Stored items from a collection
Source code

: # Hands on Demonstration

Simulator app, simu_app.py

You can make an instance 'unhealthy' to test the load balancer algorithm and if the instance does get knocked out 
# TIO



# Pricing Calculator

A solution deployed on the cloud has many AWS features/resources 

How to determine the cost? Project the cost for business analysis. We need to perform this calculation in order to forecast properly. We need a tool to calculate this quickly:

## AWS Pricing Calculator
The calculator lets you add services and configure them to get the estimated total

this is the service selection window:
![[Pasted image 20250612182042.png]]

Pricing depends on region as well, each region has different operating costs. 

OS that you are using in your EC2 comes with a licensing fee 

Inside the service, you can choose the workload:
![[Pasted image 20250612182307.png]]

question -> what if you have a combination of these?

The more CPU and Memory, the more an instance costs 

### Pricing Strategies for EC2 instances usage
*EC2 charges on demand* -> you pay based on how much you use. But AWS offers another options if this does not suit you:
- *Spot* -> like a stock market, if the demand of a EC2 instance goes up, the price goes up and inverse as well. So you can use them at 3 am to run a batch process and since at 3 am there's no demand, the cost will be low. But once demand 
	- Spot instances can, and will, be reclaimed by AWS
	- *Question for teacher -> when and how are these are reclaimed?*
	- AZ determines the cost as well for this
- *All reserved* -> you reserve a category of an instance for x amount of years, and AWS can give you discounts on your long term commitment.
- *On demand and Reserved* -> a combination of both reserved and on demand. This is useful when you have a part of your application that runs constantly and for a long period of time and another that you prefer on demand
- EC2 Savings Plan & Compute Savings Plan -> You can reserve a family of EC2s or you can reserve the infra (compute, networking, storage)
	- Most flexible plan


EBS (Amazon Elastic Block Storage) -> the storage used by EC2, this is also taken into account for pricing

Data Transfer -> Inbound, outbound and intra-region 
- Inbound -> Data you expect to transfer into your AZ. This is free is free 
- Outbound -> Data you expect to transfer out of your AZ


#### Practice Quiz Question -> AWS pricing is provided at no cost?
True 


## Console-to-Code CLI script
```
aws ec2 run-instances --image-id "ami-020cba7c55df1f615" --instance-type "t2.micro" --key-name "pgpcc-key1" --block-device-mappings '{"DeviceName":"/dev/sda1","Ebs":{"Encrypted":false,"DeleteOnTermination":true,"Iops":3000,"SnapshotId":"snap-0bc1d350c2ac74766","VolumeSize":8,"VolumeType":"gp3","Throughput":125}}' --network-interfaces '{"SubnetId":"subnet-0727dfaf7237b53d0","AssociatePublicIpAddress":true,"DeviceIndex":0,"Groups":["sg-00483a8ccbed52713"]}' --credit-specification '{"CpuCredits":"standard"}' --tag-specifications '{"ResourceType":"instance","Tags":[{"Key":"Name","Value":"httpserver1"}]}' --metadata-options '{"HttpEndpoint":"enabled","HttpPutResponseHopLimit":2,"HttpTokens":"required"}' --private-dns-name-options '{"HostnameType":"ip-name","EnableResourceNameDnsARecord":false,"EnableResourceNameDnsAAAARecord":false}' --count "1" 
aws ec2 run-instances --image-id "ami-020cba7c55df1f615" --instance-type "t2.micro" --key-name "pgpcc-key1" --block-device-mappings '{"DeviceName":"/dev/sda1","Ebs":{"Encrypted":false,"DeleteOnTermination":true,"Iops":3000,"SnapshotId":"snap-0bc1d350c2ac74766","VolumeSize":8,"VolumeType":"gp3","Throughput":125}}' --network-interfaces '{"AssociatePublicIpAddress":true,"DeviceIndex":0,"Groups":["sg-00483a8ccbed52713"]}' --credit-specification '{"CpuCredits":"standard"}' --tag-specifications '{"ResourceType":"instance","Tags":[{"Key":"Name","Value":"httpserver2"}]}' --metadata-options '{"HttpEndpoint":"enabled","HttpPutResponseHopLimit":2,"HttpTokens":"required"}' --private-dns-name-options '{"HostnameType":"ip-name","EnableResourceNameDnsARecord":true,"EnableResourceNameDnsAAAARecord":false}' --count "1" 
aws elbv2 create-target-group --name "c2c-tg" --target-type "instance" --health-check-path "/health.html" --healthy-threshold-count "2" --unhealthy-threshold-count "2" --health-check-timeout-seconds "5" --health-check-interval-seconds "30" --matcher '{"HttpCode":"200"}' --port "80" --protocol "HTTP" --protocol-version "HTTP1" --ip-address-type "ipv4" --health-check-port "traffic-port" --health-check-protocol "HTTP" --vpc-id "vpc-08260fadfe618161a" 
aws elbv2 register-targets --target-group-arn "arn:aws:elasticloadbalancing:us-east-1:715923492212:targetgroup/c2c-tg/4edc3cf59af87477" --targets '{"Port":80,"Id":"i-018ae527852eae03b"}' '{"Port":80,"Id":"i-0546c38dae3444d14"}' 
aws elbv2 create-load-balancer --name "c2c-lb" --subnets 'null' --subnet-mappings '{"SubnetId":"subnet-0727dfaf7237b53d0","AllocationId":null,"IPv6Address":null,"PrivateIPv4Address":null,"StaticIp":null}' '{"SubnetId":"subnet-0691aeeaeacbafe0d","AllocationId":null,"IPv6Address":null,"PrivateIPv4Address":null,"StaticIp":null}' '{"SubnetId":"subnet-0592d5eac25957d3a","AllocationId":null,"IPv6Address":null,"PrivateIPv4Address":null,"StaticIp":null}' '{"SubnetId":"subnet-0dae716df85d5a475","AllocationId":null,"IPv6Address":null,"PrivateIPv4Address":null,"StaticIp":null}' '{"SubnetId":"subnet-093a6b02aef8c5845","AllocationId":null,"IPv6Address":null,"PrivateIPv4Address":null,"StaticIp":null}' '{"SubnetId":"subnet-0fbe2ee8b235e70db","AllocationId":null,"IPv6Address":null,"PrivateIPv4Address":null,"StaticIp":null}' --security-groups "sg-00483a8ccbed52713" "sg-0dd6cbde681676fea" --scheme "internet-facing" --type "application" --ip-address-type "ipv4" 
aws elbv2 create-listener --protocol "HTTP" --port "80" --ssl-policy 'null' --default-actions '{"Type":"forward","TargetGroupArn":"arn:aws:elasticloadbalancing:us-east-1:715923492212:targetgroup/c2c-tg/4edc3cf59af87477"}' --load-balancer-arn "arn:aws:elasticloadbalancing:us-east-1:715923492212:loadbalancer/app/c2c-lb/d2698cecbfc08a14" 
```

◆ **Work to be completed**:
The response should be a verbatim transcription of the data.

◆ **Answer section**:
Source code

: # Hands on Demonstration

Simulator app, simu_app.py

You can make an instance 'unhealthy' to test the load balancer algorithm and if the instance does get knocked out 
# TIO



# Pricing Calculator

A solution deployed on the cloud has many AWS features/resources 

How to determine the cost? Project the cost for business analysis. We need to perform this calculation in order to forecast properly. We need a tool to calculate this quickly:

## AWS Pricing Calculator
The calculator lets you add services and configure them to get the estimated total

this is the service selection window:
![[Pasted image 20250612182042.png]]

Pricing depends on region as well, each region has different operating costs. 

OS that you are using in your EC2 comes with a licensing fee 

Inside the service, you can choose the workload:
![[Pasted image 20250612182307.png]]

question -> what if you have a combination of these?

The more CPU and Memory, the more an instance costs 

### Pricing Strategies for EC2 instances usage
*EC2 charges on demand* -> you pay based on how much you use. But AWS offers another options if this does not suit you:
- *Spot* -> like a stock market, if the demand of a EC2 instance goes up, the price goes up and inverse as well. So you can use them at 3 am to run a batch process and since at 3 am there's no demand, the cost will be low. But once demand 
	- Spot instances can, and will, be reclaimed by AWS
	- *Question for teacher -> when and how are these are reclaimed?*
	- AZ determines the cost as well for this
- *All reserved* -> you reserve a category of an instance for x amount of years, and AWS can give you discounts on your long term commitment.
- *On demand and Reserved* -> a combination of both reserved and on demand. This is useful when you have a part of your application that runs constantly and for a long period of time and another that you prefer on demand
- EC2 Savings Plan & Compute Savings Plan -> You can reserve a family of EC2s or you can reserve the infra (compute, networking, storage)
	- Most flexible plan


EBS (Amazon Elastic Block Storage) -> the storage used by EC2, this is also taken into account for pricing

Data Transfer -> Inbound, outbound and intra-region 
- Inbound -> Data you expect to transfer into your AZ. This is free is free 
- Outbound -> Data you expect to transfer out of your AZ


#### Practice Quiz Question -> AWS pricing is provided at no cost?
True 


## Console-to-Code CLI script
```
aws ec2 run-instances --image-id "ami-020cba7c55df1f615" --instance-type "t2.micro" --key-name "pgpcc-key1" --block-device-mappings '{"DeviceName":"/dev/sda1","Ebs":{"Encrypted":false,"DeleteOnTermination":true,"Iops":3000,"SnapshotId":"snap-0bc1d350c2ac74766","VolumeSize":8,"VolumeType":"gp3","Throughput":125}}' --network-interfaces '{"SubnetId":"subnet-0727dfaf7237b53d0","AssociatePublicIpAddress":true,"DeviceIndex":0,"Groups":["sg-00483a8ccbed52713"]}' --credit-specification '{"CpuCredits":"standard"}' --tag-specifications '{"ResourceType":"instance","Tags":[{"Key":"Name","Value":"httpserver1"}]}' --metadata-options '{"HttpEndpoint":"enabled","HttpPutResponseHopLimit":2,"HttpTokens":"required"}' --private-dns-name-options '{"HostnameType":"ip-name","EnableResourceNameDnsARecord":false,"EnableResourceNameDnsAAAARecord":false}' --count "1" 
aws ec2 run-instances --image-id "ami-020cba7c55df1f615" --instance-type "t2.micro" --key-name "pgpcc-key1" --block-device-mappings '{"DeviceName":"/dev/sda1","Ebs":{"Encrypted":false,"DeleteOnTermination":true,"Iops":3000,"SnapshotId":"snap-0bc1d350c2ac74766","VolumeSize":8,"VolumeType":"gp3","Throughput":125}}' --network-interfaces '{"AssociatePublicIpAddress":true,"DeviceIndex":0,"Groups":["sg-00483a8ccbed52713"]}' --credit-specification '{"CpuCredits":"standard"}' --tag-specifications '{"ResourceType":"instance","Tags":[{"Key":"Name","Value":"httpserver2"}]}' --metadata-options '{"HttpEndpoint":"enabled","HttpPutResponseHopLimit":2,"HttpTokens":"required"}' --private-dns-name-options '{"HostnameType":"ip-name","EnableResourceNameDnsARecord":true,"EnableResourceNameDnsAAAARecord":false}' --count "1" 
aws elbv2 create-target-group --name "c2c-tg" --target-type "instance" --health-check-path "/health.html" --healthy-threshold-count "2" --unhealthy-threshold-count "2" --health-check-timeout-seconds "5" --health-check-interval-seconds "30" --matcher '{"HttpCode":"200"}' --port "80" --protocol "HTTP" --protocol-version "HTTP1" --ip-address-type "ipv4" --health-check-port "traffic-port" --health-check-protocol "HTTP" --vpc-id "vpc-08260fadfe618161a" 
aws elbv2 register-targets --target-group-arn "arn:aws:elasticloadbalancing:us-east-1:715923492212:targetgroup/c2c-tg/4edc3cf59af87477" --targets '{"Port":80,"Id":"i-018ae527852eae03b"}' '{"Port":80,"Id":"i-0546c38dae3444d14"}' 
aws elbv2 create-load-balancer --name "c2c-lb" --subnets 'null' --subnet-mappings '{"SubnetId":"subnet-0727dfaf7237b53d0","AllocationId":null,"IPv6Address":null,"PrivateIPv4Address":null,"StaticIp":null}' '{"SubnetId":"subnet-0691aeeaeacbafe0d","AllocationId":null,"IPv6Address":null,"PrivateIPv4Address":null,"StaticIp":null}' '{"SubnetId":"subnet-0592d5eac25957d3a","AllocationId":null,"IPv6Address":null,"PrivateIPv4Address":null,"StaticIp":null}' '{"SubnetId":"subnet-0dae716df85d5a475","AllocationId":null,"IPv6Address":null,"PrivateIPv4Address":null,"StaticIp":null}' '{"SubnetId":"subnet-093a6b02aef8c5845","AllocationId":null,"IPv6Address":null,"PrivateIPv4Address":null,"StaticIp":null}' '{"SubnetId":"subnet-0fbe2ee8b235e70db","AllocationId":null,"IPv6Address":null,"PrivateIPv4Address":null,"StaticIp":null}' --security-groups "sg-00483a8ccbed52713" "sg-0dd6cbde681676fea" --scheme "internet-facing" --type "application" --ip-address-type "ipv4" 
aws elbv2 create-listener --protocol "HTTP" --port "80" --ssl-policy 'null' --default-actions '{"Type":"forward","TargetGroupArn":"arn:aws:elasticloadbalancing:us-east-1:715923492212:targetgroup/c2c-tg/4edc3cf59af87477"}' --load-balancer-arn "arn:aws:elasticloadbalancing:us-east-1:715923492212:loadbalancer/app/c2c-lb/d2698cecbfc08a14" 
```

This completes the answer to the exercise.